Недоумение вызвал текст социогуманитарной экспертизы печатных изданий "Шульц-88". Слишком познавательный и предельно отвлечённый от подлежащих доказыванию в суде обстоятельств текст. Последняя работа Николая Михайловича Гиренко - достаточно известного в определённых кругах деятеля, гармонично смотрелась бы на страницах какого-нибудь культурно-исторического журнала академии наук; для использования в уголовном судопроизводстве работа Гиренко выглядела непригодной. Учёный не поленился разъяснить "истинное" значение скандинавских рун, обрисовал основные аспект учения Елены Петровны Блаватской, высказал свои предположения о местонахождении таинственной Шамбалы, и я с трудом представлял, как текст экспертизы будет зачитан в российском суде, и какую реакцию вызовет.
Присутствие духа не оставило меня и пусть обвинительный приговор был неизбежен, я не собирался отказываться от сопротивления. Мне предстояло выстроить наиболее эффективную линию защиты и убедительно провести её назло ожидающим, что я сломаюсь, врагам. "Мы ещё поборемся, господа судьи! Мы ещё повоюем!" - мысленно повторял я вновь и вновь.

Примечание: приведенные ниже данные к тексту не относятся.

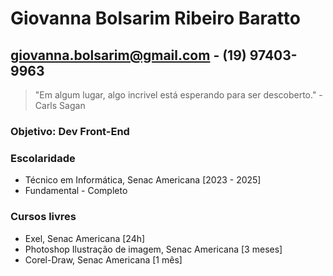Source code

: 
# Giovanna Bolsarim Ribeiro Baratto 
## giovanna.bolsarim@gmail.com - (19) 97403-9963
> "Em algum lugar, algo incrivel está esperando para ser descoberto." - Carls Sagan

### Objetivo: Dev Front-End

### Escolaridade
- Técnico em Informática, Senac Americana [2023 - 2025]
- Fundamental - Completo

### Cursos livres
- Exel, Senac Americana [24h]
- Photoshop Ilustração de imagem, Senac Americana [3 meses]
- Corel-Draw, Senac Americana [1 mês]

Начало судебного заседания
Первое судебное заседание было назначено на завтра. Поздно вечером корпусной ударил связкой ключей по двери, и громко произнеся мою фамилию, приказал быть готовым к пяти часам утра. Беспокойное ожидание возможности отмены и переноса даты суда развеялось прахом. После полугода нахождения в вакууме неопределенности, когда ничего нельзя было предпринять в свою защиту и оставалось только ждать, я вдруг будто проснулся от долгого зимнего сна и интеллект - успевшая изрядно заржаветь машина - заработал быстрее; вместе с ним зашевелились эмоции и память. Впервые судимый я впал в странное, экзистенциальное состояние: назначение первого заседания вызвало многоцветный фейерверк мгновенно рождающихся и умирающих в стремительном потоке сознания мыслей. Заменившей настоящую жизнь повседневной тюремной рутине пришёл конец - намечалось большое СОБЫТИЕ! Завтра мне предстояло увидеть забывающиеся лица друзей и лица новых ещё невиданных врагов - судей и прокуроров, предстояло оказаться в положении сидящего посреди свободных людей в клетке подсудимого; быть выставленным на обозрение толпе и журналистам, тогда как моё прошлое будет публично препарировано одетыми в синие прокурорские мундиры советниками юстиции. Очень хотелось верить, что суд это не просто отправление необходимого социального ритуала, а как сформулировано в законах, процесс установления истины, и воображение рисовало призрачные весы внутри судейского мозга взвешивающие мои поступки, мотивации и намерения, и медленно созревающий, наливающийся силой приговор - упавшая на грудь смертельно тяжёлая гранитная плита. Я знал, что ввиду большого объёма дела процесс продлится неограниченно долго, и не ждал скорого исхода, и всё-таки волновался. Оправдательное решение было в принципе невозможно, а по вменённым статьям срок лишения свободы мог составлять от пяти до двенадцати лет - огромный, подвластный воле судьи разрыв. Той ночью, как и во все последующие предсудебные ночи, я не смог заснуть, бесконечно прокручивая в голове аргументы своей защиты.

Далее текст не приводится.